J’en suis venu à me demander d’où provenait cette réputation faite à Bakounine, mais aussi plus généralement à l’anarchisme : il y a bien un usage de la violence à différents moments de l’histoire du mouvement anarchiste, mais après tout, d’une manière bien moindre que celle de la plupart des courants politiques pour lesquels le monde académique fait preuve de davantage de révérence. Pour ne prendre qu’un exemple, notre chère République française ne s’est pas exactement construite sur des pétales de rose. Outre le fait qu’à un certain moment de l’Histoire du mouvement, des anarchistes ont pu faire un usage spectaculaire de la violence (ce qui n’est pas à négliger dans la construction d’un mythe), je me demande si cette réputation qui colle à Bakounine et aux anarchistes ne tient pas au fait qu’ils ne délèguent pas à autrui, et notamment pas à l’État, l’usage de la violence. Mais il faudrait sans doute revenir là-dessus plus en détail… Peut-être aussi, tout simplement, que les gens qui sont du côté du manche perçoivent la critique en acte des anarchistes comme une violence insupportable, mais bon, c’est leur problème…

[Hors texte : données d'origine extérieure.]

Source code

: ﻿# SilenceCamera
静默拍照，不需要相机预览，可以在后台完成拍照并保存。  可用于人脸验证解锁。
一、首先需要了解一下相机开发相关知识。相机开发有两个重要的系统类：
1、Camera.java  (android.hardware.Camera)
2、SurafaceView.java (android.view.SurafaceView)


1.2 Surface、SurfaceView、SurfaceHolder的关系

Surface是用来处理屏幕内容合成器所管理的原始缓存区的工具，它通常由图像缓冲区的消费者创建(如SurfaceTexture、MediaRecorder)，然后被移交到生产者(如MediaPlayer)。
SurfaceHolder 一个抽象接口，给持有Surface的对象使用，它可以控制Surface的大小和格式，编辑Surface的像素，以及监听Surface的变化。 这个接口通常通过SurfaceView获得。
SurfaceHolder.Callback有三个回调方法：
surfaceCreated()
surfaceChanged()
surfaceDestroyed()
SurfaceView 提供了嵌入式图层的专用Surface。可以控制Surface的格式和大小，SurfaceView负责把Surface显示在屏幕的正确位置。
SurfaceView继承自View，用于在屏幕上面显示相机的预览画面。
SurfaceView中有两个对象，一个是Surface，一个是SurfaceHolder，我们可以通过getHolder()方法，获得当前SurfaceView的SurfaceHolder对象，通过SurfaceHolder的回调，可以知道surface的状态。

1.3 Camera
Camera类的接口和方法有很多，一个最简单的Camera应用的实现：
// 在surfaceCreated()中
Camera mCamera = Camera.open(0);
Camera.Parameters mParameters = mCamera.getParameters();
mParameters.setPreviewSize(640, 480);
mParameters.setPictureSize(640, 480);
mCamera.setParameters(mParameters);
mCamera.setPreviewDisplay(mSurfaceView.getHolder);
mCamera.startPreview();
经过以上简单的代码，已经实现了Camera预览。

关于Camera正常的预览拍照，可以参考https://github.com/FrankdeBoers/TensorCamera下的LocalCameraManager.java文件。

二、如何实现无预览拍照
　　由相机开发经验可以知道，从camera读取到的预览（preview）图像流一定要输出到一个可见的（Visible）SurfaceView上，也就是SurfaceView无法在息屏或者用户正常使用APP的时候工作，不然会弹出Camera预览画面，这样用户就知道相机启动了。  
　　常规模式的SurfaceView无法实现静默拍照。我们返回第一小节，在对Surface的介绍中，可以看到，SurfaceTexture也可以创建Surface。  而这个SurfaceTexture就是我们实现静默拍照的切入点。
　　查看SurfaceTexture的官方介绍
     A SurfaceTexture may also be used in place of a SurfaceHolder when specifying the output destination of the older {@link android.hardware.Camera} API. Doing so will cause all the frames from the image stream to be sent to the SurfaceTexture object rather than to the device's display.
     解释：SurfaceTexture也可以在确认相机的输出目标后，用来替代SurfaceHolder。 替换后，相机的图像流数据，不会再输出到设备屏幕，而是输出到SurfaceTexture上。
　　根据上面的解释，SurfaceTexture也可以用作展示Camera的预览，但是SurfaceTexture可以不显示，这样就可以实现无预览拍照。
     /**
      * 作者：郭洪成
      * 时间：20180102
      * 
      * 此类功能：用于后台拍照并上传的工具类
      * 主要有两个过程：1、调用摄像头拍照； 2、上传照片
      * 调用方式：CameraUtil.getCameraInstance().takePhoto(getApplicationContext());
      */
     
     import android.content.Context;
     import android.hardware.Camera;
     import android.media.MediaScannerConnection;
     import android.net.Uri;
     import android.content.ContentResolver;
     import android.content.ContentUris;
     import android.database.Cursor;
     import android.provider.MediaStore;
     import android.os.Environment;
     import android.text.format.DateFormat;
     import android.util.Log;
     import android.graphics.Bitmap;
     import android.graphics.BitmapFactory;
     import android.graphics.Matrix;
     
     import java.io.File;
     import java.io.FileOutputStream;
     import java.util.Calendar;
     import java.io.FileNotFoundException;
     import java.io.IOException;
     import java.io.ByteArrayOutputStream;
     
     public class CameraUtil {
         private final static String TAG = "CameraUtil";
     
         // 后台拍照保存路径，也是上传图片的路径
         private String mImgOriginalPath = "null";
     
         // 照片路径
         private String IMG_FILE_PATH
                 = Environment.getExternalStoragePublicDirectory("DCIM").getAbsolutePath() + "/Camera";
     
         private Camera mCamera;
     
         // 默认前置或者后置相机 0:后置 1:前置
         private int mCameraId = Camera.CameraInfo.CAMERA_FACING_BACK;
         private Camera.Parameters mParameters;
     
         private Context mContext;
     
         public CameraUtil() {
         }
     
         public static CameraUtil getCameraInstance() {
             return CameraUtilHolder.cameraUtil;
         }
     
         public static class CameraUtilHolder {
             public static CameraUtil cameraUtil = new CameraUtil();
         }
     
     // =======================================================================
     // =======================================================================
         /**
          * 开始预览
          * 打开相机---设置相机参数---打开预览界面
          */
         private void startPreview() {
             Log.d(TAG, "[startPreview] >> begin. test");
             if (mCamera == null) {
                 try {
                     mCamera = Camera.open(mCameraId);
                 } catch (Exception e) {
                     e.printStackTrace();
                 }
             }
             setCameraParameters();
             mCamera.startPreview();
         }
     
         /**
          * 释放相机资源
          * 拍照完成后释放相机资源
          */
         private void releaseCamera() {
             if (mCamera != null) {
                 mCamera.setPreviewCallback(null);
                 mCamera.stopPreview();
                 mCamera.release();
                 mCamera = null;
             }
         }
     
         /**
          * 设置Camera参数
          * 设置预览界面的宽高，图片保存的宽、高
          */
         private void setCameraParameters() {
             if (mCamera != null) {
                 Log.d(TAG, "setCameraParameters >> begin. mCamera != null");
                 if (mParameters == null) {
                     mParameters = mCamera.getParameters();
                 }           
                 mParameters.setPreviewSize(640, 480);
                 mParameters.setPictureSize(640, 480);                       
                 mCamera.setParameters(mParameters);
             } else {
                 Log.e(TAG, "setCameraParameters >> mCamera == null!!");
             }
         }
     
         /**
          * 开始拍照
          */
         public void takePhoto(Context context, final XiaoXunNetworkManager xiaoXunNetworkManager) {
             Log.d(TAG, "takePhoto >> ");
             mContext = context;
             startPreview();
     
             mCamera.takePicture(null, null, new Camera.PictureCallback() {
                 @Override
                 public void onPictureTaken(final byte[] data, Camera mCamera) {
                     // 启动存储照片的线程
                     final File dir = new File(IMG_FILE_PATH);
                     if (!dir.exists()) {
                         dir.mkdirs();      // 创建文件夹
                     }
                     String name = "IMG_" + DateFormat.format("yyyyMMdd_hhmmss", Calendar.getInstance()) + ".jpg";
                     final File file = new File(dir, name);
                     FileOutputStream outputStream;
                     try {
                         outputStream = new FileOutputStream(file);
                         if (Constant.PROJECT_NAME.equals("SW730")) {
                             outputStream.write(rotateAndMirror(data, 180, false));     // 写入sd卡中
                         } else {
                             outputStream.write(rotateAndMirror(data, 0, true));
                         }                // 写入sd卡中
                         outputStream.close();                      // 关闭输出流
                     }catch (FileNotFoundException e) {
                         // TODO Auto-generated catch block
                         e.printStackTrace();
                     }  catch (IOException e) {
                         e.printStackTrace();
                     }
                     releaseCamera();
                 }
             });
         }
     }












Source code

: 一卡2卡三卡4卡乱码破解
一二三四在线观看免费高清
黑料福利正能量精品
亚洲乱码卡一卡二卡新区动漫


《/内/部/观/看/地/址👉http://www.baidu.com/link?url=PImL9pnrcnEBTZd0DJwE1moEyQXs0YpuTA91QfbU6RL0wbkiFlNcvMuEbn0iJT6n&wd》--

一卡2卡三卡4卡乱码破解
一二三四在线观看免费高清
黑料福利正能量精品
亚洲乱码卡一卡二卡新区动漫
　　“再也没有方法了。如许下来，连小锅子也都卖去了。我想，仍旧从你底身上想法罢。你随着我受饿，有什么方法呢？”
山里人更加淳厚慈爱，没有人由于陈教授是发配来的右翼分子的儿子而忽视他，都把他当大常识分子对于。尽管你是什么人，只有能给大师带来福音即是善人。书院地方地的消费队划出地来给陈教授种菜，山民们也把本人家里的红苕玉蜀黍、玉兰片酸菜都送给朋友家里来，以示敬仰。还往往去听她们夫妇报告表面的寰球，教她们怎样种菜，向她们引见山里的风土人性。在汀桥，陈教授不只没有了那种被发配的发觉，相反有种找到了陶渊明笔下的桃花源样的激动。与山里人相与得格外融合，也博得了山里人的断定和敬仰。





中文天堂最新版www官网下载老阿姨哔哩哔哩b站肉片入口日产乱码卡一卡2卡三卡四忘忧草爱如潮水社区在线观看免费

Bakounine avait, en quelque sorte, prédit la déroute d’un régime fondé sur « la dictature du prolétariat » et le caractère « totalitaire » (si l’on ose l’anachronisme !) du socialisme centralisé d’État. Comment expliquer, selon vous, que le communisme ait, à l’échelle du monde, suscité bien plus d’adhésion que le socialisme libertaire ?
Cette idée d’un Bakounine prophétisant la catastrophe du socialisme d’État est séduisante, mais il faut s’en méfier, même si nombre de textes de lui adoptent ce ton prophétique. Rétrospectivement, ces textes sonnent en effet comme cela, mais il me semble que Bakounine pointe un danger très général, très vague finalement (et comment pourrait-il faire autrement ?), qui s’est actualisé d’une manière très précise par la suite. Aujourd’hui, évidemment, quand on lit « bureaucratie rouge », on imagine le gars qui remplit un formulaire pour t’envoyer au goulag… Pour revenir par ailleurs sur les termes de ta question, on ne peut malheureusement pas parler de déroute du prétendu socialisme d’État — certes il y a eu la déroute finale, mais il y a surtout eu l’hégémonie à peu près totale de cette version du marxisme, qui a conduit à jeter le discrédit sur tous les mouvements d’émancipation. De sorte que je dirais plutôt que le triomphe du socialisme d’État a conduit à la déroute du socialisme en général. C’est l’une des grandes catastrophes du XXe siècle.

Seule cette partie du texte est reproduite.